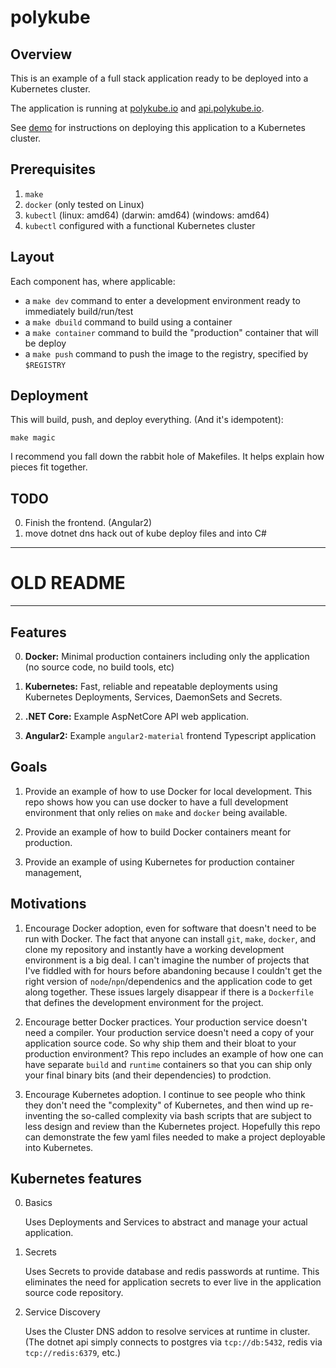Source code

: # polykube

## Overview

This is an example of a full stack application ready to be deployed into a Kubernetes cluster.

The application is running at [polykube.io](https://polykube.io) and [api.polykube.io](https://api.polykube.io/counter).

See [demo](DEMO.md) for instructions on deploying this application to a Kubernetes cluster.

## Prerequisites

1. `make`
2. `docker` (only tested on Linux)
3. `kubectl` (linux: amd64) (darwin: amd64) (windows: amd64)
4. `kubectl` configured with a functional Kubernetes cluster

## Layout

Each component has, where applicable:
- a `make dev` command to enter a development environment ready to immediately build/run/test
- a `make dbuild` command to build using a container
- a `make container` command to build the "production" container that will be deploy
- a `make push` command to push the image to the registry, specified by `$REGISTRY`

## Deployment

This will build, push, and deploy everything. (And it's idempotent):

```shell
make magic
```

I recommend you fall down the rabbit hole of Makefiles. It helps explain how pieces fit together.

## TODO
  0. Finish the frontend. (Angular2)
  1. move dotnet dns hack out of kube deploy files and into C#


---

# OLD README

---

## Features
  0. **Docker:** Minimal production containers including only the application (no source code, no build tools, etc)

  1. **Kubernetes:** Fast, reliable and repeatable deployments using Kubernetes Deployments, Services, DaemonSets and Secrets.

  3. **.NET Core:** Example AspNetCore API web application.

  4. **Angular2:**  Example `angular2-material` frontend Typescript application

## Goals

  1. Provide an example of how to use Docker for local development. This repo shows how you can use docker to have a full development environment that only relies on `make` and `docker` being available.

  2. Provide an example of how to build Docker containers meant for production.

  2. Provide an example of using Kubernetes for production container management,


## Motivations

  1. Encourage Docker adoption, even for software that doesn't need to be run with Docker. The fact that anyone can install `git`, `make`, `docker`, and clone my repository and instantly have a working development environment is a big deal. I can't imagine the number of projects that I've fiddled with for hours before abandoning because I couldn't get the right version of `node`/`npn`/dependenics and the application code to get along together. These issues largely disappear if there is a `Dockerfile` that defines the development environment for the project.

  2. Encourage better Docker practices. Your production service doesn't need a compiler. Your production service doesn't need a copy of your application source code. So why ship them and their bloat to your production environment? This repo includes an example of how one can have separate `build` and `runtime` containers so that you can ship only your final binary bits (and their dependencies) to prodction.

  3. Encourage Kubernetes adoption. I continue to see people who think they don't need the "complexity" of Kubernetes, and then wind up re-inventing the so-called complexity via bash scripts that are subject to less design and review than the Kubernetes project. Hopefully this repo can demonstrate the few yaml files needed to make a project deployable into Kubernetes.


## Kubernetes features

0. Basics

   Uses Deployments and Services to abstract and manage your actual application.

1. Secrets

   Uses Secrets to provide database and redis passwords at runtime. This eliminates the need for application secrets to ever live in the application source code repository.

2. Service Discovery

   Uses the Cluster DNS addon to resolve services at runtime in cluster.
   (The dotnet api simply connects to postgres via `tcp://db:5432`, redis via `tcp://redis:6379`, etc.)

---*---

Exercise directions. Begin at the first line of the records. Print every line through the one containing "## Deployment" exactly, but skip the pictures.

Output.
Source code

: # polykube

## Overview

This is an example of a full stack application ready to be deployed into a Kubernetes cluster.

The application is running at [polykube.io](https://polykube.io) and [api.polykube.io](https://api.polykube.io/counter).

See [demo](DEMO.md) for instructions on deploying this application to a Kubernetes cluster.

## Prerequisites

1. `make`
2. `docker` (only tested on Linux)
3. `kubectl` (linux: amd64) (darwin: amd64) (windows: amd64)
4. `kubectl` configured with a functional Kubernetes cluster

## Layout

Each component has, where applicable:
- a `make dev` command to enter a development environment ready to immediately build/run/test
- a `make dbuild` command to build using a container
- a `make container` command to build the "production" container that will be deploy
- a `make push` command to push the image to the registry, specified by `$REGISTRY`

## Deployment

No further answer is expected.